In an unscheduled move, the Bank of Israel, cut the benchmark interest rate by a quarter percentage point to 1.5% effective May 17, 2013 and pledged to buy about US$2.1 billion by the end of the year, in an effort to tame the shekel’s gains.
In a press release the central bank noted that in light of the continued appreciation of the Israeli shekel, taking into account the start of natural gas production from the Tamar gas field, interest rate reductions by many central banks—notably the ECB, the quantitative easing in major economies worldwide and the downward revision in global growth forecasts, the Bank's Monetary Committee reached two decisions outside the regularly scheduled framework:
1. To reduce the monetary interest rate by 0.25 percentage points to 1.5 percent, effective Friday, May 17, 2013.

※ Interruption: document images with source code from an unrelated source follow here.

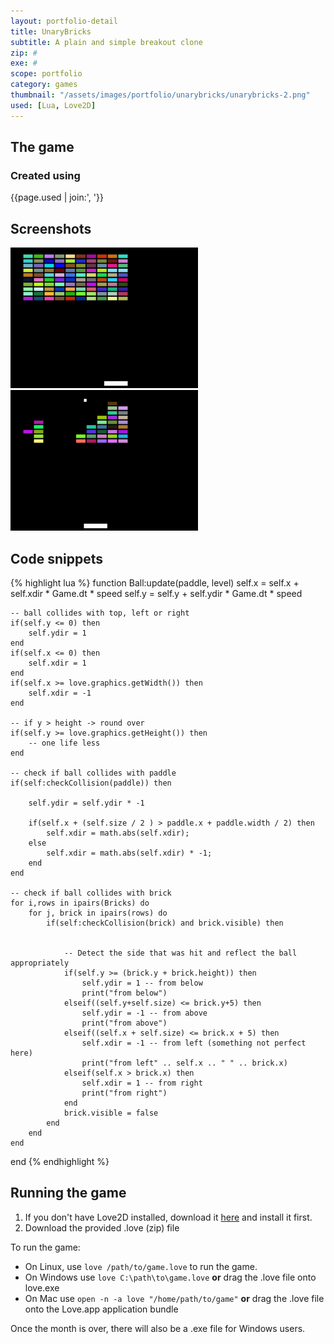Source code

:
 ```yaml
---
layout: portfolio-detail
title: UnaryBricks
subtitle: A plain and simple breakout clone
zip: #
exe: #
scope: portfolio
category: games
thumbnail: "/assets/images/portfolio/unarybricks/unarybricks-2.png"
used: [Lua, Love2D]
---
```



## The game ##

### Created using ###
{{page.used | join:', '}}

<h2 id="screenshots">Screenshots</h2>
<a href="/assets/images/portfolio/unarybricks/unarybricks-1.png"><img src="/assets/images/portfolio/unarybricks/unarybricks-1.png" alt="screenshot" width="300" /></a>
<a href="/assets/images/portfolio/unarybricks/unarybricks-2.png"><img src="/assets/images/portfolio/unarybricks/unarybricks-2.png" alt="screenshot" width="300" /></a>

<h2 id="snippets">Code snippets</h2>

{% highlight lua %}
function Ball:update(paddle, level)
    self.x = self.x + self.xdir * Game.dt * speed
    self.y = self.y + self.ydir * Game.dt * speed

    -- ball collides with top, left or right
    if(self.y <= 0) then
        self.ydir = 1
    end
    if(self.x <= 0) then
        self.xdir = 1
    end
    if(self.x >= love.graphics.getWidth()) then
        self.xdir = -1
    end

    -- if y > height -> round over
    if(self.y >= love.graphics.getHeight()) then
        -- one life less
    end

    -- check if ball collides with paddle
    if(self:checkCollision(paddle)) then

        self.ydir = self.ydir * -1

        if(self.x + (self.size / 2 ) > paddle.x + paddle.width / 2) then
            self.xdir = math.abs(self.xdir);
        else
            self.xdir = math.abs(self.xdir) * -1;
        end
    end

    -- check if ball collides with brick
    for i,rows in ipairs(Bricks) do
        for j, brick in ipairs(rows) do
            if(self:checkCollision(brick) and brick.visible) then


                -- Detect the side that was hit and reflect the ball appropriately
                if(self.y >= (brick.y + brick.height)) then
                    self.ydir = 1 -- from below
                    print("from below")
                elseif((self.y+self.size) <= brick.y+5) then
                    self.ydir = -1 -- from above
                    print("from above")
                elseif((self.x + self.size) <= brick.x + 5) then
                    self.xdir = -1 -- from left (something not perfect here)
                    print("from left" .. self.x .. " " .. brick.x)
                elseif(self.x > brick.x) then
                    self.xdir = 1 -- from right
                    print("from right")
                end
                brick.visible = false
            end
        end
    end
end
{% endhighlight %}

<h2 id="download">Running the game</h2>

1. If you don't have Love2D installed, download it [here](http://love2d.org) and install it first.
2. Download the provided .love (zip) file

To run the game:

 * On Linux, use `love /path/to/game.love` to run the game.
 * On Windows use `love C:\path\to\game.love` **or** drag the .love file onto love.exe
 * On Mac use `open -n -a love "/home/path/to/game"` **or** drag the .love file onto the Love.app application bundle

Once the month is over, there will also be a .exe file for Windows users.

2. Beginning this year, and in coming years, the Bank of Israel will purchase foreign exchange in order to offset the effect of natural gas production on the exchange rate.
The Bank of Israel noted that the inflation environment is below the midpoint of the target range and is expected to remain within the range in the coming year as well. Israel’s inflation rate dropped to a six-year low in April, adding to the economic evidence that spurred policy makers to cut borrowing costs. Annual inflation slowed to 0.8% in April from 1.3% in March.